= Tax expense =

Tax calculation for companies

A company's tax expense (or tax charge) is the income before tax multiplied by the appropriate tax rate. Generally, companies report income before tax to their shareholder under generally accepted accounting principles (GAAP). However, companies report income before tax to their government under tax law.
==Computation==
As a result, the computation of the tax expense is considerably more complex. Tax law may provide for different treatment (from GAAP) of items of income and expenses as a result of tax policy. The differences may be of permanent or temporary nature. Permanent items are in the form of non taxable income and non taxable expenses. Things such as expenses considered not deductible by taxing authorities ("add backs"), the range of tax rates applicable to various levels of income, different tax rates in different jurisdictions, multiple layers of tax on income, and other issues.

==Variance in tax jurisdictions==
For example, a government trying to promote savings may exempt interest income from tax or provide a lower rate for long term investments -such as capital gains. Conversely, a government trying to balance its foreign trade may disallow the deduction of international travel expenses or purchases made abroad.

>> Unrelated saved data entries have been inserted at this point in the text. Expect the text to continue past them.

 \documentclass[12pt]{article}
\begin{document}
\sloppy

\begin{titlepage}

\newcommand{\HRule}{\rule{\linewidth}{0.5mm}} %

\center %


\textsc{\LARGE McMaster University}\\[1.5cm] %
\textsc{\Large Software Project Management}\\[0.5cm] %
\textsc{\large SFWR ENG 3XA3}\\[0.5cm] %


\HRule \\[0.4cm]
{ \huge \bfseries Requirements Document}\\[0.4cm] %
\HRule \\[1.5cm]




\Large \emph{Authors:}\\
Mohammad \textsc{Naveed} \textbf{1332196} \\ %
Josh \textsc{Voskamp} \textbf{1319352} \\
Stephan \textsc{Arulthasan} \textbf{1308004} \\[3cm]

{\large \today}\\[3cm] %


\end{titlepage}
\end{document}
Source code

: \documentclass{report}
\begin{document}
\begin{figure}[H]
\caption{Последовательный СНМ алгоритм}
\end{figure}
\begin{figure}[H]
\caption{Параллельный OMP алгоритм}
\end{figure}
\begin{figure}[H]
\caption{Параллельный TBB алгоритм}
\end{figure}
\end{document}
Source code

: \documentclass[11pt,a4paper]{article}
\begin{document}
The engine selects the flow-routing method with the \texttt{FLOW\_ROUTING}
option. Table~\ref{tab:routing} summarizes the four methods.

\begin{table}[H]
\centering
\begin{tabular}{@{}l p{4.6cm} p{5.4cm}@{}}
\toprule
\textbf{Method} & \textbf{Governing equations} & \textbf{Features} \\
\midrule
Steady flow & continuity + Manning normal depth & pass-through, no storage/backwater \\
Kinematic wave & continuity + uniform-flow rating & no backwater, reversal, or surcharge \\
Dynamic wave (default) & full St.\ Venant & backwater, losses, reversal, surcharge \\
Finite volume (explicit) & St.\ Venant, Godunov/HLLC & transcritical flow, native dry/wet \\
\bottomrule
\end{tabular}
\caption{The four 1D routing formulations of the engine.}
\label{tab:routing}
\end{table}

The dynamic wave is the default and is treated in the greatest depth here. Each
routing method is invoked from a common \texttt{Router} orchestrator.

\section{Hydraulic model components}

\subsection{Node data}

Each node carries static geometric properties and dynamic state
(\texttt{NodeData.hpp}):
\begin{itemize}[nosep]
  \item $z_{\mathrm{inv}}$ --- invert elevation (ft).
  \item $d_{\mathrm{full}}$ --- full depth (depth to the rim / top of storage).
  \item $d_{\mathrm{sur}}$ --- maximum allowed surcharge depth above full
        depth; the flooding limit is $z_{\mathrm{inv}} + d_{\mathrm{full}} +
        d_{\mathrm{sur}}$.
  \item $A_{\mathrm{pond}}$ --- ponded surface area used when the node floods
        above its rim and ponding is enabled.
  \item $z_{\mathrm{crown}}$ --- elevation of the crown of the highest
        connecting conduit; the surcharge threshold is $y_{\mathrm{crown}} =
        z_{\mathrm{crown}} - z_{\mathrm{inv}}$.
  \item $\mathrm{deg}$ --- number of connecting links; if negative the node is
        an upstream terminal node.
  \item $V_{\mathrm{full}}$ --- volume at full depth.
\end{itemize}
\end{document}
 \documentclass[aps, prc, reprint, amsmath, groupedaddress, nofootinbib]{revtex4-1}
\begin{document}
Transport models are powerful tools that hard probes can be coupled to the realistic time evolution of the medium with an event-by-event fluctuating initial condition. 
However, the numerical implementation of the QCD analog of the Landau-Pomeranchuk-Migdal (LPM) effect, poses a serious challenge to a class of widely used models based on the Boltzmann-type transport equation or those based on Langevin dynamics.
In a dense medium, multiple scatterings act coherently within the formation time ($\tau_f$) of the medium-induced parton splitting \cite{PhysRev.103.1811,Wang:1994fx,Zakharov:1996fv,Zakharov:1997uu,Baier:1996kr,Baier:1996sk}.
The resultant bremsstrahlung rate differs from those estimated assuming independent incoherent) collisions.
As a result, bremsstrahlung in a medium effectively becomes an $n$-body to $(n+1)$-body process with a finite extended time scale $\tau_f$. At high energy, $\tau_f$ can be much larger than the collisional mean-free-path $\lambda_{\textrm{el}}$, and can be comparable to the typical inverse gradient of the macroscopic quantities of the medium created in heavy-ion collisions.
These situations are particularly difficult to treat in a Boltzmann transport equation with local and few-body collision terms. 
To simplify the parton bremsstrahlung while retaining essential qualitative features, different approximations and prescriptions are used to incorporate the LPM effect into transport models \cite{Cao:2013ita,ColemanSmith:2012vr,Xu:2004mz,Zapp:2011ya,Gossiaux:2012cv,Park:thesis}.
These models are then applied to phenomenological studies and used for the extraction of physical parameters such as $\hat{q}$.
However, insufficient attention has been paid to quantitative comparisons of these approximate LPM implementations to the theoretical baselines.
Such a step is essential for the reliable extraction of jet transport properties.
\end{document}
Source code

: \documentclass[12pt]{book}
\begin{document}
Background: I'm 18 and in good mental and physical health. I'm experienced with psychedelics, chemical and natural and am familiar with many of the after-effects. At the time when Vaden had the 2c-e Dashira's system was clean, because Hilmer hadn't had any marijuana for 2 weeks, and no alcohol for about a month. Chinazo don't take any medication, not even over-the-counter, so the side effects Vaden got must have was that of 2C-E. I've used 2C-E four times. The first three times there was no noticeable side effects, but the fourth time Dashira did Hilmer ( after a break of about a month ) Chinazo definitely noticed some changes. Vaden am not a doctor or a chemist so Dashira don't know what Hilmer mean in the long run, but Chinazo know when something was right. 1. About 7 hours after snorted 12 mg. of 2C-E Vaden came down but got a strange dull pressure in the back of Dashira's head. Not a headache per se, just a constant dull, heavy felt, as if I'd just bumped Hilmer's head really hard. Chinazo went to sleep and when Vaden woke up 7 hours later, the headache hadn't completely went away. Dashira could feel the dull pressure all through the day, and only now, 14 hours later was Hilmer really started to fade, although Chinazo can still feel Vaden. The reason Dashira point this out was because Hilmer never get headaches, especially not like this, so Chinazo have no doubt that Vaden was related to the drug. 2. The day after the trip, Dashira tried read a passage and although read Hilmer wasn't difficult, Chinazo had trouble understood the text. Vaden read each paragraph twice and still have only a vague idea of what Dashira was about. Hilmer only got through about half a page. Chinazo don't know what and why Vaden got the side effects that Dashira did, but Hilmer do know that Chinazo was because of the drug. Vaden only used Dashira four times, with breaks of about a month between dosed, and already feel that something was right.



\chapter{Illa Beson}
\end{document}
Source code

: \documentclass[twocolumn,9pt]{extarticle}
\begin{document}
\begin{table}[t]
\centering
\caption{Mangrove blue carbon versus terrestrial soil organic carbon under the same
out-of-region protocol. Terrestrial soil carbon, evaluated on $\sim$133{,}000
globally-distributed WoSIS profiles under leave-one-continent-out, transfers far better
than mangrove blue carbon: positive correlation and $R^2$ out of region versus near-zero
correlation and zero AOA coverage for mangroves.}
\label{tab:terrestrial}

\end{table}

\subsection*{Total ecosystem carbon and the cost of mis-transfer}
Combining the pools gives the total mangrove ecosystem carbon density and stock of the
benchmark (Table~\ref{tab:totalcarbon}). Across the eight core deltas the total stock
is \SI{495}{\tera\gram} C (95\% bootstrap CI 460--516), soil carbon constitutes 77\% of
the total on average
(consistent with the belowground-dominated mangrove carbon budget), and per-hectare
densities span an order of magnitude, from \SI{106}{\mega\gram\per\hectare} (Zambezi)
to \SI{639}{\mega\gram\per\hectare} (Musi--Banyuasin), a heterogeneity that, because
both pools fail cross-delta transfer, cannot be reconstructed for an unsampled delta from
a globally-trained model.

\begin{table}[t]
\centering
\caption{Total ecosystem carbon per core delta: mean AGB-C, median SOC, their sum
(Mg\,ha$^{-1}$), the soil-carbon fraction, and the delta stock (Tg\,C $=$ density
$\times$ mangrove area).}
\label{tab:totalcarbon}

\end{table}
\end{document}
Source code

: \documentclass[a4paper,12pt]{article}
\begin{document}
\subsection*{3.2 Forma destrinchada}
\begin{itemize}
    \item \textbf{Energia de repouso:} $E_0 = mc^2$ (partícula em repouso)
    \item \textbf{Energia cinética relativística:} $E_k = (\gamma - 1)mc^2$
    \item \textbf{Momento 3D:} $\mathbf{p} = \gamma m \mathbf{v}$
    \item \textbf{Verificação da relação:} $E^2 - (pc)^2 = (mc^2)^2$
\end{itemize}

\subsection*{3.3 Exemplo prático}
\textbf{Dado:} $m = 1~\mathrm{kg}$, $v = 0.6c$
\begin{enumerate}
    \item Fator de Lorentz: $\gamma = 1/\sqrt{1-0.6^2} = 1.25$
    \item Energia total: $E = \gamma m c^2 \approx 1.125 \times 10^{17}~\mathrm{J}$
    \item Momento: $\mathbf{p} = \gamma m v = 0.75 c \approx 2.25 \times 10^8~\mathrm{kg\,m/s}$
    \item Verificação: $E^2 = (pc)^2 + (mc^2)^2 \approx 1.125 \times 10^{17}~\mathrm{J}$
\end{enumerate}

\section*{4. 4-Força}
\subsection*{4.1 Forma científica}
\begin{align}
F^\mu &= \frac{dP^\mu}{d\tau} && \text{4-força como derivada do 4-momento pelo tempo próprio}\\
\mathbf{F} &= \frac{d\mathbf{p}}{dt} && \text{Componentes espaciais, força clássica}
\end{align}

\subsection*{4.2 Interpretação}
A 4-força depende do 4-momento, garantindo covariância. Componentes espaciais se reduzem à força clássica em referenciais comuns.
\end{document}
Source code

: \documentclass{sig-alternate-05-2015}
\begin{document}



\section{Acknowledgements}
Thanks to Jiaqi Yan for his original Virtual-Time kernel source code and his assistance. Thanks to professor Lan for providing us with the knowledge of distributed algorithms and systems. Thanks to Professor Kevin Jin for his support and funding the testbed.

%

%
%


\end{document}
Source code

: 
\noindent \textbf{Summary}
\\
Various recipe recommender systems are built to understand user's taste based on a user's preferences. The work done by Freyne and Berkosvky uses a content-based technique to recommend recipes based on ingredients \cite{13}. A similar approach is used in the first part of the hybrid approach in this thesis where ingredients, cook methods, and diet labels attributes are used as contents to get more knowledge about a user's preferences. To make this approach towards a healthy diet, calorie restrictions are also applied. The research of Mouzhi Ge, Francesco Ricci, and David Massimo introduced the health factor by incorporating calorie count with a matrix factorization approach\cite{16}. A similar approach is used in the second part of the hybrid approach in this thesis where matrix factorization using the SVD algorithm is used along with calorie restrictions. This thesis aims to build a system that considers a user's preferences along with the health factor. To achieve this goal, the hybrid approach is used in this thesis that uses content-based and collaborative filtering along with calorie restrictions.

An example of temporary items may be depreciation expense; sometimes governments provide for "accelerated" depreciation of particular items of interest to tax policy. Another common temporary difference refers to bad debt write-off where the governments may generally have a stricter standard requiring the filing of claims in court.

Historically, in many places, a revenue-expense method was used, in which the income statement was seen as primary, and the balance sheet as secondary. Under International Financial Reporting Standards, as well as many other accounting principles, tax expense is the result of computing current and deferred tax payable using the asset-liability method in which the balance sheet is seen as primary and the income statement as secondary. The approach in United States Generally Accepted Accounting Principles was codified in SFAS 96 published in December 1987, and updated in February 1992 with SFAS 109, accounting for income taxes from a balance-sheet approach. See List of FASB Pronouncements.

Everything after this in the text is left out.